Crocus Medical Practice does NOT prescribe sedatives for fear of flying or medical procedures under specialist care.

This policy decision has been made by the GP Partners and is adhered to by all prescribers working in the practice. The reasons for this can be found below:

  1. Diazepam is a sedative, which means it makes you sleepy and more relaxed. If there is an emergency during the flight it may impair your ability to concentrate, follow instructions and react to the situation. This could have serious safety consequences for you and those around you.
  2. Sedative drugs can make you fall asleep, however when you do sleep it is an unnatural non-REM sleep. This means you won’t move around as much as during natural sleep. This can cause you to be at increased risk of developing a blood clot in the leg or even the lung. Blood clots are very dangerous and can even prove fatal. This risk is even greater if your flight is greater than four hours.
  3. Whilst most people find benzodiazepines like diazepam sedating, a small number have agitation and aggression. They can also cause disinhibition and lead you to behave in a way that you would not normally. This could impact on your safety as well as that of other passengers.
  4. According to the prescribing guidelines clinicians follow (BNF) Benzodiazepines are contraindicated (not allowed) in phobia. Your clinician is taking a significant legal risk by prescribing against these guidelines. They are only licensed short term for a crisis in generalised anxiety.

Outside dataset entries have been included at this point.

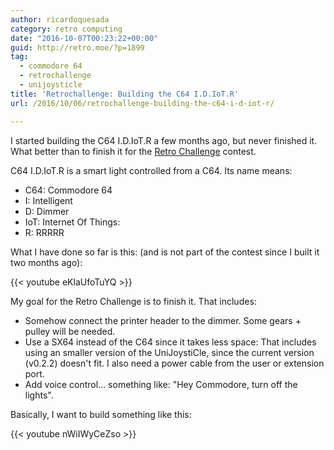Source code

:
 ```yaml
---
author: ricardoquesada
category: retro computing
date: "2016-10-07T00:23:22+00:00"
guid: http://retro.moe/?p=1899
tag:
  - commodore 64
  - retrochallenge
  - unijoysticle
title: 'Retrochallenge: Building the C64 I.D.IoT.R'
url: /2016/10/06/retrochallenge-building-the-c64-i-d-iot-r/

---
```

I started building the C64 I.D.IoT.R a few months ago, but never finished it.
What better than to finish it for the [Retro Challenge](http://www.wickensonline.co.uk/retrochallenge-2012sc/) contest.

C64 I.D.IoT.R is a smart light controlled from a C64. Its name means:

- C64: Commodore 64
- I: Intelligent
- D: Dimmer
- IoT: Internet Of Things:
- R: RRRRR

What I have done so far is this: (and is not part of the contest since I built it two months ago):

{{< youtube eKlaUfoTuYQ >}}

My goal for the Retro Challenge is to finish it. That includes:

- Somehow connect the printer header to the dimmer. Some gears + pulley will be needed.
- Use a SX64 instead of the C64 since it takes less space:
  That includes using an smaller version of the UniJoystiCle,
  since the current version (v0.2.2) doesn't fit.
  I also need a power cable from the user or extension port.
- Add voice control... something like: "Hey Commodore, turn off the lights".

Basically, I want to build something like this:

{{< youtube nWiIWyCeZso >}}
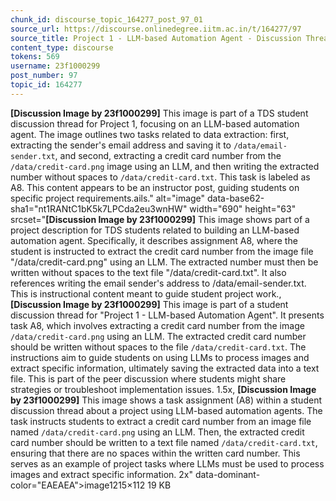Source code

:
 ```yaml
---
chunk_id: discourse_topic_164277_post_97_01
source_url: https://discourse.onlinedegree.iitm.ac.in/t/164277/97
source_title: Project 1 - LLM-based Automation Agent - Discussion Thread [TDS Jan 2025]
content_type: discourse
tokens: 569
username: 23f1000299
post_number: 97
topic_id: 164277
---
```


**[Discussion Image by 23f1000299]** This image is part of a TDS student discussion thread for Project 1, focusing on an LLM-based automation agent. The image outlines two tasks related to data extraction: first, extracting the sender's email address and saving it to `/data/email-sender.txt`, and second, extracting a credit card number from the `/data/credit-card.png` image using an LLM, and then writing the extracted number without spaces to `/data/credit-card.txt`. This task is labeled as A8. This content appears to be an instructor post, guiding students on specific project requirements.ails." alt="image" data-base62-sha1="nt1RANtC1bK5k7LPCda2eu3wnHW" width="690" height="63" srcset="**[Discussion Image by 23f1000299]** This image shows part of a project description for TDS students related to building an LLM-based automation agent. Specifically, it describes assignment A8, where the student is instructed to extract the credit card number from the image file "/data/credit-card.png" using an LLM. The extracted number must then be written without spaces to the text file "/data/credit-card.txt". It also references writing the email sender's address to /data/email-sender.txt. This is instructional content meant to guide student project work., **[Discussion Image by 23f1000299]** This image is part of a student discussion thread for "Project 1 - LLM-based Automation Agent". It presents task A8, which involves extracting a credit card number from the image `/data/credit-card.png` using an LLM. The extracted credit card number should be written without spaces to the file `/data/credit-card.txt`. The instructions aim to guide students on using LLMs to process images and extract specific information, ultimately saving the extracted data into a text file. This is part of the peer discussion where students might share strategies or troubleshoot implementation issues. 1.5x, **[Discussion Image by 23f1000299]** This image shows a task assignment (A8) within a student discussion thread about a project using LLM-based automation agents. The task instructs students to extract a credit card number from an image file named `/data/credit-card.png` using an LLM. Then, the extracted credit card number should be written to a text file named `/data/credit-card.txt`, ensuring that there are no spaces within the written card number. This serves as an example of project tasks where LLMs must be used to process images and extract specific information. 2x" data-dominant-color="EAEAEA">image1215×112 19 KB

If this is the case, you should be getting proper care and support for your mental health and not going on a flight.
  5. Diazepam and similar drugs are illegal in several countries. They may be confiscated, or you may find yourself in trouble with the police.
  6. Diazepam stays in your system for quite a while. If your job requires you to submit to random drug testing, you may fail this having taken diazepam.

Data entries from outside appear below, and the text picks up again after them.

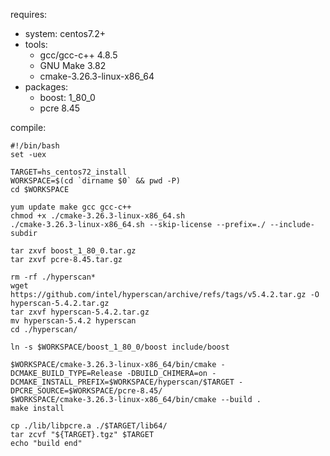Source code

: requires:
 - system: centos7.2+
 - tools: 
    - gcc/gcc-c++ 4.8.5
    - GNU Make 3.82
    - cmake-3.26.3-linux-x86_64
 - packages:
    - boost: 1_80_0
    - pcre 8.45

compile:
```
#!/bin/bash
set -uex

TARGET=hs_centos72_install
WORKSPACE=$(cd `dirname $0` && pwd -P)
cd $WORKSPACE

yum update make gcc gcc-c++
chmod +x ./cmake-3.26.3-linux-x86_64.sh
./cmake-3.26.3-linux-x86_64.sh --skip-license --prefix=./ --include-subdir

tar zxvf boost_1_80_0.tar.gz
tar zxvf pcre-8.45.tar.gz

rm -rf ./hyperscan*
wget https://github.com/intel/hyperscan/archive/refs/tags/v5.4.2.tar.gz -O hyperscan-5.4.2.tar.gz
tar zxvf hyperscan-5.4.2.tar.gz
mv hyperscan-5.4.2 hyperscan
cd ./hyperscan/

ln -s $WORKSPACE/boost_1_80_0/boost include/boost

$WORKSPACE/cmake-3.26.3-linux-x86_64/bin/cmake -DCMAKE_BUILD_TYPE=Release -DBUILD_CHIMERA=on -DCMAKE_INSTALL_PREFIX=$WORKSPACE/hyperscan/$TARGET -DPCRE_SOURCE=$WORKSPACE/pcre-8.45/
$WORKSPACE/cmake-3.26.3-linux-x86_64/bin/cmake --build .
make install

cp ./lib/libpcre.a ./$TARGET/lib64/
tar zcvf "${TARGET}.tgz" $TARGET
echo "build end"
```
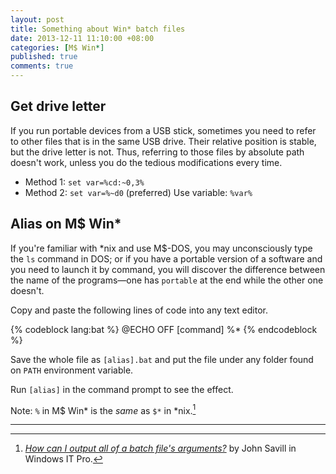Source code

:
 ```yaml
---
layout: post
title: Something about Win* batch files
date: 2013-12-11 11:10:00 +08:00
categories: [M$ Win*]
published: true
comments: true
---
```


Get drive letter
---

If you run portable devices from a USB stick, sometimes you need to
refer to other files that is in the same USB drive. Their relative
position is stable, but the drive letter is not. Thus, referring to
those files by absolute path doesn\'t work, unless you do the tedious
modifications every time.

- Method 1: `set var=%cd:~0,3%`
- Method 2: `set var=%~d0` (preferred) Use variable: `%var%`

Alias on M\$ Win*
---

If you're familiar with \*nix and use M\$-DOS, you may unconsciously
type the `ls` command in DOS; or if you have a portable version of a
software and you need to launch it by command, you will discover the
difference between the name of the programs—one has `portable` at the
end while the other one doesn't.

Copy and paste the following lines of code into any text editor.

{% codeblock lang:bat %}
@ECHO OFF
[command] %*
{% endcodeblock %}

Save the whole file as `[alias].bat` and put the file under any folder
found on `PATH` environment variable.

Run `[alias]` in the command prompt to see the effect.

Note: `%` in M\$ Win\* is the *same* as `$*` in \*nix.[^ms_all_arg]

---
[^ms_all_arg]:
    [*How can I output all of a batch file's arguments?*][src] by John
    Savill in Windows IT Pro.

[src]: http://windowsitpro.com/windows-server/how-can-i-output-all-batch-files-arguments
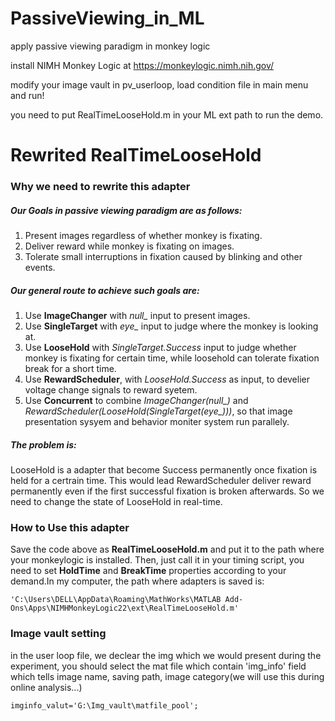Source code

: # PassiveViewing_in_ML
apply passive viewing paradigm in monkey logic

install NIMH Monkey Logic at https://monkeylogic.nimh.nih.gov/

modify your image vault in pv_userloop, load condition file in main menu and run!

you need to put RealTimeLooseHold.m in your ML ext path to run the demo.
# Rewrited RealTimeLooseHold
### Why we need to rewrite this adapter
##### Our Goals in passive viewing paradigm are as follows:
1. Present images regardless of whether monkey is fixating.
2. Deliver reward while monkey is fixating on images.
3. Tolerate small interruptions in fixation caused by blinking and other events.
##### Our general route to achieve such goals are:
1. Use **ImageChanger** with *null_* input to present images.
2. Use **SingleTarget** with *eye_* input to judge where the monkey is looking at.
3. Use **LooseHold** with *SingleTarget.Success* input to judge whether monkey is fixating for certain time, while loosehold can tolerate fixation break for a short time.
4. Use **RewardScheduler**, with *LooseHold.Success* as input, to develier voltage change signals to reward syetem.
5. Use **Concurrent** to combine *ImageChanger(null_)* and *RewardScheduler(LooseHold(SingleTarget(eye_)))*, so that image presentation sysyem and behavior moniter system run parallely.
##### The problem is:
LooseHold is a adapter that become Success permanently once fixation is held for a certrain time. This would lead RewardScheduler deliver reward permanently even if the first successful fixation is broken afterwards. So we need to change the state of LooseHold in real-time.
### How to Use this adapter
Save the code above as **RealTimeLooseHold.m** and put it to the path where your monkeylogic is installed. Then, just call it in your timing script, you need to set **HoldTime** and **BreakTime** properties according to your demand.In my computer, the path where adapters is saved is:
```
'C:\Users\DELL\AppData\Roaming\MathWorks\MATLAB Add-Ons\Apps\NIMHMonkeyLogic22\ext\RealTimeLooseHold.m'
```

### Image vault setting
in the user loop file, we declear the img which we would present during the experiment, you should select the mat file which contain 'img_info' field which tells image name, saving path, image category(we will use this during online analysis...)
```
imginfo_valut='G:\Img_vault\matfile_pool';
```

  7. For any medical procedures such as an MRI, CT scan on dental procedures, this should be discussed with your specialist. They will make an informed clinical decision on the risks and benefits in prescribing this to you, for the purpose of the procedure.
  8. We appreciate that fear of flying is very real and very frightening. A much better approach is to tackle this properly with a Fear of Flying course run by the airlines and we have listed a number of these below.
  9. It is important to tell your travel insurer about your medical conditions and medications you take. If not, there is a risk of your insurer not paying if you try to make a claim.